As for getters and setters, I still think it's better to write them manually, as this is the most important code in your application, and you shouldn't need "setters" anyway, but a specialised domain methods instead.

Consider the methods of Hour: https://github.com/ThreeDotsLabs/wild-workouts-go-ddd-example/blob/master/internal/trainer/domain/hour/availability.go#L51-L97

There are seven methods working with one field. You could replace them with GetAvailability and SetAvailability, but where would the logic live then? The point is to make the domain model reflect the actual business language and behavior. It's more verbose than getters and setters, but that's the point.

blaggacao commented 3 years ago

Hm, I was well aware that using any single Set... would be a pretty bad idea for ddd, as you state.

A thought that Get... could also be a pretty bad idea, is only taking form. Here, I have a question though about how domain and readmodel play together. Unfortunatly I'm not yet able to formulate that question. I'll have a closer look on read models first.

blaggacao commented 3 years ago

A faint glimpse of a thought as I'm having it suggests the only getter method in need to be accessed from outside would be a stringer for logging purpose. — I'm definitely going to investigate more on this.

m110 commented 3 years ago

Well, it depends on the domain model. There's usually nothing wrong in exposing getters, but if you begin with the assumption that every field needs to be exposed, you might be tempted to add some logic outside of the domain. Instead, you could start with nothing exposed and add getters for what's really needed.

Getters are not a big deal IMO, but the way you implemented this is more serious, because you return pointers to the fields. This means someone could get the value, modify it, and it would change the inner state of your domain object. So when you use getters, avoid returning pointers.

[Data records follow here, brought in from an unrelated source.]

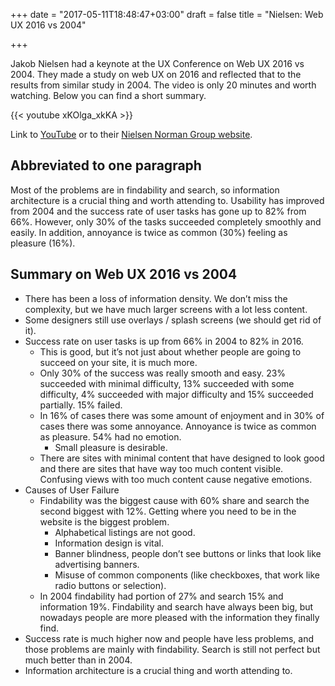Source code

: +++
date = "2017-05-11T18:48:47+03:00"
draft = false
title = "Nielsen: Web UX 2016 vs 2004"

+++

Jakob Nielsen had a keynote at the UX Conference on Web UX 2016 vs 2004. They made a study on web UX on 2016 and reflected that to the results from similar study in 2004. The video is only 20 minutes and worth watching. Below you can find a short summary.

{{< youtube xKOlga_xkKA >}}

Link to [YouTube](https://www.youtube.com/watch?v=xKOlga_xkKA) or to their [Nielsen Norman Group website](https://www.nngroup.com/news/item/keynote/).

## Abbreviated to one paragraph

Most of the problems are in findability and search, so information architecture is a crucial thing and worth attending to. Usability has improved from 2004 and the success rate of user tasks has gone up to 82% from 66%. However, only 30% of the tasks succeeded completely smoothly and easily. In addition, annoyance is twice as common (30%) feeling as pleasure (16%).

## Summary on Web UX 2016 vs 2004

* There has been a loss of information density. We don’t miss the complexity, but we have much larger screens with a lot less content.
* Some designers still use overlays / splash screens (we should get rid of it).
* Success rate on user tasks is up from 66% in 2004 to 82% in 2016.
	* This is good, but it’s not just about whether people are going to succeed on your site, it is much more.
	* Only 30% of the success was really smooth and easy. 23% succeeded with minimal difficulty, 13% succeeded with some difficulty, 4% succeeded with major difficulty and 15% succeeded partially. 15% failed.
	* In 16% of cases there was some amount of enjoyment and in 30% of cases there was some annoyance. Annoyance is twice as common as pleasure. 54% had no emotion.
		* Small pleasure is desirable.
	* There are sites with minimal content that have designed to look good and there are sites that have way too much content visible. Confusing views with too much content cause negative emotions.
* Causes of User Failure
	* Findability was the biggest cause with 60% share and search the second biggest with 12%. Getting where you need to be in the website is the biggest problem.
		* Alphabetical listings are not good.
		* Information design is vital.
		* Banner blindness, people don’t see buttons or links that look like advertising banners.
		* Misuse of common components (like checkboxes, that work like radio buttons or selection).
	* In 2004 findability had portion of 27% and search 15% and information 19%. Findability and search have always been big, but nowadays people are more pleased with the information they finally find.
* Success rate is much higher now and people have less problems, and those problems are mainly with findability. Search is still not perfect but much better than in 2004.
* Information architecture is a crucial thing and worth attending to.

blaggacao commented 3 years ago

Thank you! The implementation so far indeed reflects my ignorance (so far). 😉

blaggacao commented 3 years ago

How I'm going to incorporate your feedback:

blaggacao commented 3 years ago

Might you have another look? I just implemented your feedback faithfully.

https://github.com/xoe-labs/go-generators/tree/master/ddd-domain-gen/test-domain

blaggacao commented 3 years ago

Here is how the magnum works, the field apparently should be rather called string (or use metatag's stringer):

// GENERATED BY magnum, DO NOT EDIT

package party

// Local returns the <no value> PartyType.
func Local() PartyType {
    return PartyType{
        s: "local",
    }
}

// Remote returns the <no value> PartyType.
func Remote() PartyType {
    return PartyType{
        s: "remote",
    }
}

// S returns the PartyType's s.
func (p PartyType) S() string {
    return p.s
}

// MarshalText encodes the receiver into textual form.
func (p PartyType) MarshalText() (text []byte, err error) {
    return []byte(p.String()), nil
}

// UnmarshalText decodes the receiver from its textual form.
func (p *PartyType) UnmarshalText(text []byte) error {
    v, err := NewPartyType(string(text))
    if err != nil {
        return err
    }
    *p = v
    return nil
}
blaggacao commented 3 years ago

Similar to what phelmkamp/metatag does — I figured, I need to implement a variant of constructors if our domain aggregate in question is a slice wrapper, for example in order to implement uniqueness validations across the slice.

blaggacao commented 3 years ago

Interesting project: https://github.com/aloder/tojen — generates jennifer code from a real file. Since jennifer code is a bit tedious to write at first, this gives an excellent boilerplate for getting started with code generation.

blaggacao commented 3 years ago

I'm closing this, since it probably now is "announced". I\m going to continue to work on this and will try to make it a perfect companion for your blog post series. Just today I pushed a complete command generator (with generic error handling and implementation stubs).